英国を拠点に活動する反体制系NGOのシリア人権監視団によると、総合治安機関が拘束したのは、外国人戦闘員(ジハード主義者)。フッラース・ディーン機構やシャーム・イスラーム運動のメンバーだという。

フッラース・ディーン機構は、アル=カーイダのメンバーとしてアフガニスタンやイラクでの戦歴を持ち、ヌスラ戦線メンバーでもあったアブー・ハマーム・シャーミーなる人物によって2018年2月に結成された組織。ヌスラ戦線がシャーム解放機構へと改称する過程で、アル=カーイダとの関係を解消したことを不服として離反し、アル=カーイダの「再興」をめざし、この組織を結成した。シャーム解放機構とは、ロシア、シリア軍との停戦遵守の是非をめぐって鋭く対立、2020年6月にジハード調整、アンサール戦士旅団、アンサール・イスラーム集団、アンサール・ディーン戦線といった新興のアル=カーイダ系組織とともに「堅固を持せよ」作戦司令室を結成し、抵抗を試みた。だが、これを機にシャーム解放機構の弾圧に晒されるようになっている。

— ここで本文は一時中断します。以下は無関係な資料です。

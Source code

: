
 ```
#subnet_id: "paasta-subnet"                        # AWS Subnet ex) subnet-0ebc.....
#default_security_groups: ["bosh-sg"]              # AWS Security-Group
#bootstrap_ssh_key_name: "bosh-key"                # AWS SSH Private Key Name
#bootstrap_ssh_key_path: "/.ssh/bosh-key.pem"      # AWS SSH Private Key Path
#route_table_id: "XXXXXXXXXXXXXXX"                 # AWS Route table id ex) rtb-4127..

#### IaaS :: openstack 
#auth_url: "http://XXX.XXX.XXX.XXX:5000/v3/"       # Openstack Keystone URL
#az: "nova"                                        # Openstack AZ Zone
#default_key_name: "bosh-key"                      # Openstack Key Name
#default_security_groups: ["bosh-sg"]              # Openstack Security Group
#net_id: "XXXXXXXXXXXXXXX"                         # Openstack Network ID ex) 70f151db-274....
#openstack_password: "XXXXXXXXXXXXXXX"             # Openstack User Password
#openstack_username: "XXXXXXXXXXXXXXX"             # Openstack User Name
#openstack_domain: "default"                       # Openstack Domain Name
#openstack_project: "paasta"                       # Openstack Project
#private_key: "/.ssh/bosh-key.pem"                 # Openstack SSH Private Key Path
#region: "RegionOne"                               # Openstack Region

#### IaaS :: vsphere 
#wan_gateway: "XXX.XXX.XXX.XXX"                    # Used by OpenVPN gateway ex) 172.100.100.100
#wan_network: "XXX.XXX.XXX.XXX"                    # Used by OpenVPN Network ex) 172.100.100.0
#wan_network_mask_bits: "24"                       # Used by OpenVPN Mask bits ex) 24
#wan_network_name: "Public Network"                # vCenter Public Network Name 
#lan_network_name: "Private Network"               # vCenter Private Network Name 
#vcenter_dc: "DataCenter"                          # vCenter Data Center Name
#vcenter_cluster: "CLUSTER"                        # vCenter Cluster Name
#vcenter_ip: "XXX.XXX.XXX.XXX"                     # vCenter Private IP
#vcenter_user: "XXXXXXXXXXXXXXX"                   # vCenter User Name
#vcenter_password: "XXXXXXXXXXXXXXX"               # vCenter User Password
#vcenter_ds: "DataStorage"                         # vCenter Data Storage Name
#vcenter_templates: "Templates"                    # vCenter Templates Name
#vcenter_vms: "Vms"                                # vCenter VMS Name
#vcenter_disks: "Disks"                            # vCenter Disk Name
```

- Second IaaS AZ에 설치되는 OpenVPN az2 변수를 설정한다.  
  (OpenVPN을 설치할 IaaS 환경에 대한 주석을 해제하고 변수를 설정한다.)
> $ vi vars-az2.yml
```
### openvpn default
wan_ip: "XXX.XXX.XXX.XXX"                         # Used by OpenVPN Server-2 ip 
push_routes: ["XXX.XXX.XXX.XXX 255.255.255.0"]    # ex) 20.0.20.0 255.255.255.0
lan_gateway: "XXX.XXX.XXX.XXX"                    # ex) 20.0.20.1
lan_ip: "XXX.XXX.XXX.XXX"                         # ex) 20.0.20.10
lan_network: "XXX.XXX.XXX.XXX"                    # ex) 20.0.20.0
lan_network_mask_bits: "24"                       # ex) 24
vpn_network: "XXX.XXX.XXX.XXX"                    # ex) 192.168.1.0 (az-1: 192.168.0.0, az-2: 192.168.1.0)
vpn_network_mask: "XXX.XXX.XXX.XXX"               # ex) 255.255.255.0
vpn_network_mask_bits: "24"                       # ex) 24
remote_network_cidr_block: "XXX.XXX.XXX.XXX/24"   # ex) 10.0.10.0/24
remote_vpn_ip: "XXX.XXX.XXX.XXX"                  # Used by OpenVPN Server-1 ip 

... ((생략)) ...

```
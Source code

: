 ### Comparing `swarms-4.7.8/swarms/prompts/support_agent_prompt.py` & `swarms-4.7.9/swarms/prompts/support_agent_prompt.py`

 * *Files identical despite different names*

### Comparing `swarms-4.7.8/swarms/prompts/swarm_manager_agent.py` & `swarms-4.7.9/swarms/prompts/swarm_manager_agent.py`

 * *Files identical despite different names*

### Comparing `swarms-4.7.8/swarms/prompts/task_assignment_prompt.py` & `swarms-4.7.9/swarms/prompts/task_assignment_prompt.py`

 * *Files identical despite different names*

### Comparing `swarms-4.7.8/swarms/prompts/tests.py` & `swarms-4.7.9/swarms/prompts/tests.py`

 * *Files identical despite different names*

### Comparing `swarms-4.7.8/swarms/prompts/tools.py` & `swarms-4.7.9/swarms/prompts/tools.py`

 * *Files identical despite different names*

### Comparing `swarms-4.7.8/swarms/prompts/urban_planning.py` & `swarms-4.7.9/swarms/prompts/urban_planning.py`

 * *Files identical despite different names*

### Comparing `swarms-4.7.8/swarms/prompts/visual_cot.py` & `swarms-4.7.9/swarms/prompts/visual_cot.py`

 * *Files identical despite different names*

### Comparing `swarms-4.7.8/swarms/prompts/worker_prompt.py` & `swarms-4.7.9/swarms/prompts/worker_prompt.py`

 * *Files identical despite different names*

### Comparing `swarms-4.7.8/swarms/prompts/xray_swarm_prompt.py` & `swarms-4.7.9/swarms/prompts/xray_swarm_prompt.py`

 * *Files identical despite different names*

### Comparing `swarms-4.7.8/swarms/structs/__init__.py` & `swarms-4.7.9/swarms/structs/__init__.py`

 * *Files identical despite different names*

一方、シャーム・イスラーム運動は、2013年8月にグアンタナモ収容所での拘束経験を持つモロッコ人3人(イブラーヒーム・ベンシャクルーン、アフマド・マイズーズ、ムハンマド・イルミー)によって結成された組織。ラタキア県やアレッポ県などで活動、2014年7月にアンサール・ディーン戦線の傘下に入った。米国務省によってFTO(外国テロ組織)に指定されている。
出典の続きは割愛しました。